Nous devons raser la Cisjordanie
Pendant ce temps, le gouvernement israélien semble préparer le terrain pour une escalade parallèle en Cisjordanie occupée.
Le ministre des finances, Bezalel Smotrich, figure clé de la coalition d’extrême droite israélienne, a ouvertement appelé les forces militaires à détruire les villes et les villages palestiniens de Cisjordanie, faisant ainsi écho aux destructions observées à Gaza.
« Tout comme nous détruisons Rafah, Khan Younis et Gaza, nous devons détruire les centres de la terreur », a déclaré M. Smotrich, en faisant spécifiquement référence au village palestinien de Bruqin, où un colon israélien a été tué mercredi soir.
Les forces israéliennes ont lancé de nouveaux raids dans toute la Cisjordanie occupée à l’aube jeudi, prenant d’assaut des villes et des camps de réfugiés tels que Tubas, Naplouse, Bethléem et Dura. Les habitants des camps de Qalandiya, Ya’bad, Fawwar et Askar ont également fait état de perquisitions, d’arrestations et de ce que les groupes de défense des droits décrivent comme des abus systématiques.
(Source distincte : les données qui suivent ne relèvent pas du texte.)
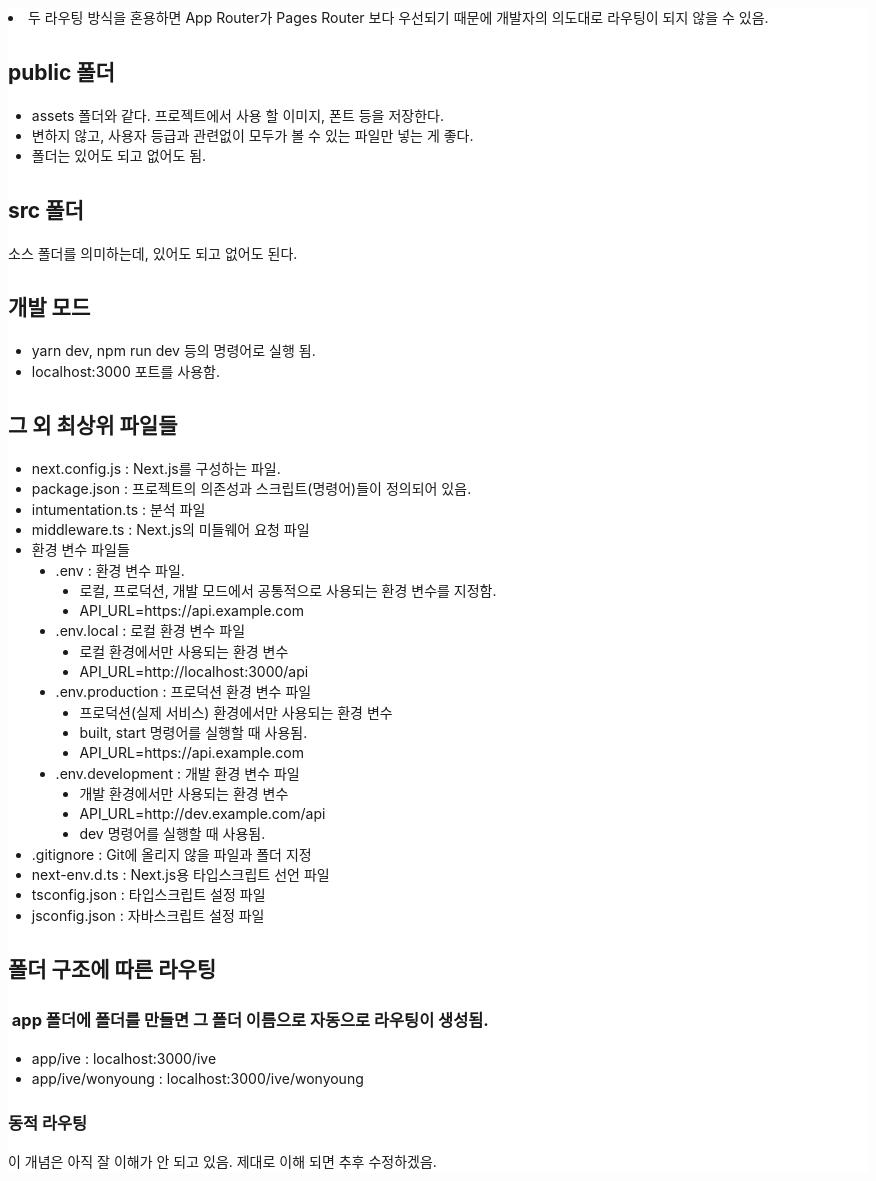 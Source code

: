 <li>두 라우팅 방식을 혼용하면 App Router가 Pages Router 보다 우선되기 때문에 개발자의 의도대로 라우팅이 되지 않을 수 있음.</li>
</ul>
<h2 data-ke-size="size26">public 폴더</h2>
<ul style="list-style-type: disc;" data-ke-list-type="disc">
<li>assets 폴더와 같다. 프로젝트에서 사용 할 이미지, 폰트 등을 저장한다.</li>
<li>변하지 않고, 사용자 등급과 관련없이 모두가 볼 수 있는 파일만 넣는 게 좋다.</li>
<li>폴더는 있어도 되고 없어도 됨.</li>
</ul>
<h2 data-ke-size="size26">src 폴더</h2>
<p data-ke-size="size16">소스 폴더를 의미하는데, 있어도 되고 없어도 된다.</p>
<h2 data-ke-size="size26">개발 모드</h2>
<ul style="list-style-type: disc;" data-ke-list-type="disc">
<li>yarn dev, npm run dev 등의 명령어로 실행 됨.</li>
<li>localhost:3000 포트를 사용함.</li>
</ul>
<h2 data-ke-size="size26">그 외 최상위 파일들</h2>
<ul style="list-style-type: disc;" data-ke-list-type="disc">
<li>next.config.js : Next.js를 구성하는 파일.</li>
<li>package.json : 프로젝트의 의존성과 스크립트(명령어)들이 정의되어 있음.</li>
<li>intumentation.ts : 분석 파일</li>
<li>middleware.ts : Next.js의 미들웨어 요청 파일</li>
<li>환경 변수 파일들
<ul style="list-style-type: disc;" data-ke-list-type="disc">
<li>.env : 환경 변수 파일.
<ul style="list-style-type: disc;" data-ke-list-type="disc">
<li>로컬, 프로덕션, 개발 모드에서 공통적으로 사용되는 환경 변수를 지정함.</li>
<li>API_URL=https://api.example.com</li>
</ul>
</li>
<li>.env.local : 로컬 환경 변수 파일
<ul style="list-style-type: disc;" data-ke-list-type="disc">
<li>로컬 환경에서만 사용되는 환경 변수</li>
<li>API_URL=http://localhost:3000/api</li>
</ul>
</li>
<li>.env.production : 프로덕션 환경 변수 파일
<ul style="list-style-type: disc;" data-ke-list-type="disc">
<li>프로덕션(실제 서비스) 환경에서만 사용되는 환경 변수</li>
<li>built, start 명령어를 실행할 때 사용됨.</li>
<li>API_URL=https://api.example.com</li>
</ul>
</li>
<li>.env.development : 개발 환경 변수 파일
<ul style="list-style-type: disc;" data-ke-list-type="disc">
<li>개발 환경에서만 사용되는 환경 변수</li>
<li>API_URL=http://dev.example.com/api</li>
<li>dev 명령어를 실행할 때 사용됨.</li>
</ul>
</li>
</ul>
</li>
<li>.gitignore : Git에 올리지 않을 파일과 폴더 지정</li>
<li>next-env.d.ts : Next.js용 타입스크립트 선언 파일</li>
<li>tsconfig.json : 타입스크립트 설정 파일</li>
<li>jsconfig.json : 자바스크립트 설정 파일</li>
</ul>
<h2 data-ke-size="size26">폴더 구조에 따른 라우팅</h2>
<h3 data-ke-size="size23">&nbsp;app 폴더에 폴더를 만들면 그 폴더 이름으로 자동으로 라우팅이 생성됨.</h3>
<ul style="list-style-type: disc;" data-ke-list-type="disc">
<li>app/ive : localhost:3000/ive</li>
<li>app/ive/wonyoung : localhost:3000/ive/wonyoung</li>
</ul>
<h3 data-ke-size="size23">동적 라우팅</h3>
<p data-ke-size="size16">이 개념은 아직 잘 이해가 안 되고 있음. 제대로 이해 되면 추후 수정하겠음.</p> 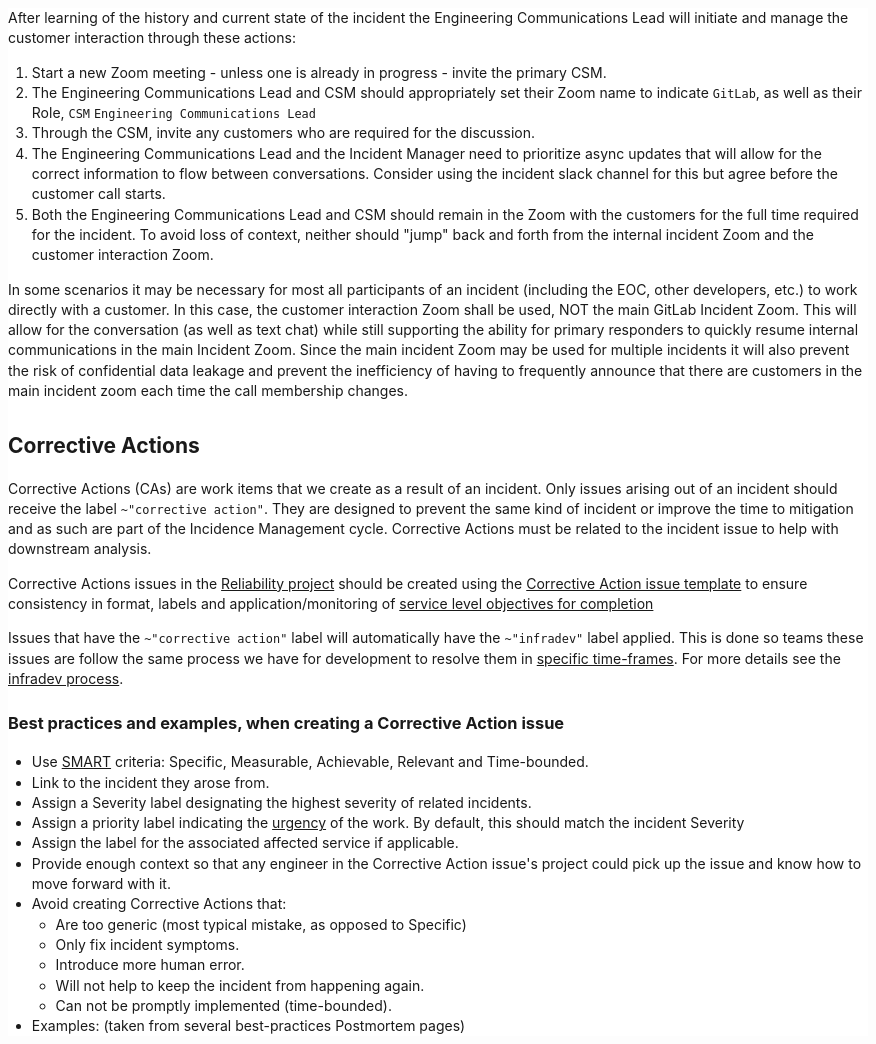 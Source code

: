 After learning of the history and current state of the incident the Engineering Communications Lead will initiate and manage the customer interaction through these actions:

1. Start a new Zoom meeting - unless one is already in progress - invite the primary CSM.
1. The Engineering Communications Lead and CSM should appropriately set their Zoom name to indicate `GitLab`, as well as their Role, `CSM` `Engineering Communications Lead`
1. Through the CSM, invite any customers who are required for the discussion.
1. The Engineering Communications Lead and the Incident Manager need to prioritize async updates that will allow for the correct information to flow between conversations. Consider using the incident slack channel for this but agree before the customer call starts.
1. Both the Engineering Communications Lead and CSM should remain in the Zoom with the customers for the full time required for the incident. To avoid loss of context, neither should "jump" back and forth from the internal incident Zoom and the customer interaction Zoom.

In some scenarios it may be necessary for most all participants of an incident (including the EOC, other developers, etc.) to work directly with a customer. In this case, the customer interaction Zoom shall be used, NOT the main GitLab Incident Zoom. This will allow for the conversation (as well as text chat) while still supporting the ability for primary responders to quickly resume internal communications in the main Incident Zoom. Since the main incident Zoom may be used for multiple incidents it will also prevent the risk of confidential data leakage and prevent the inefficiency of having to frequently announce that there are customers in the main incident zoom each time the call membership changes.

## Corrective Actions

Corrective Actions (CAs) are work items that we create as a result of an incident.
Only issues arising out of an incident should receive the label `~"corrective action"`.
They are designed to prevent the same kind of incident or improve the time to mitigation and as such are part of the Incidence Management cycle.
Corrective Actions must be related to the incident issue to help with downstream analysis.

Corrective Actions issues in the [Reliability project](https://gitlab.com/gitlab-com/gl-infra/reliability/-/issues/new) should be created using the [Corrective Action issue template](https://gitlab.com/gitlab-com/gl-infra/reliability/-/blob/master/.gitlab/issue_templates/incident-corrective-action.md) to ensure consistency in format, labels and application/monitoring of [service level objectives for completion](/handbook/engineering/infrastructure/engineering-productivity/issue-triage/#severity-slos)

Issues that have the `~"corrective action"` label will automatically have the `~"infradev"` label applied.
This is done so teams these issues are follow the same process we have for development to resolve them in [specific time-frames](/handbook/engineering/infrastructure/engineering-productivity/issue-triage/#severity-slos).
For more details see the [infradev process](/handbook/product/product-processes/#infradev).

### Best practices and examples, when creating a Corrective Action issue

- Use [SMART](https://en.wikipedia.org/wiki/SMART_criteria) criteria: Specific, Measurable, Achievable, Relevant and Time-bounded.
- Link to the incident they arose from.
- Assign a Severity label designating the highest severity of related incidents.
- Assign a priority label indicating the [urgency](/engineering/infrastructure/team/reliability/issues.html#issue-priority) of the work. By default, this should match the incident Severity
- Assign the label for the associated affected service if applicable.
- Provide enough context so that any engineer in the Corrective Action issue's project could pick up the issue and know how to move forward with it.
- Avoid creating Corrective Actions that:
  - Are too generic (most typical mistake, as opposed to Specific)
  - Only fix incident symptoms.
  - Introduce more human error.
  - Will not help to keep the incident from happening again.
  - Can not be promptly implemented (time-bounded).
- Examples: (taken from several best-practices Postmortem pages)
Plus tard dans la journée, l’armée israélienne a déclaré avoir tué cinq Palestiniens et en avoir arrêté un sixième qui s’était barricadé dans un bâtiment à Tamoun, à environ 35 km de Bruqin, à la suite d’un échange de tirs avec des soldats.
Alors que Gaza et la Cisjordanie sont prises d’assaut le jour de la Nakba, les Palestiniens se demandent de plus en plus si une partie de leur patrie sera laissée intacte.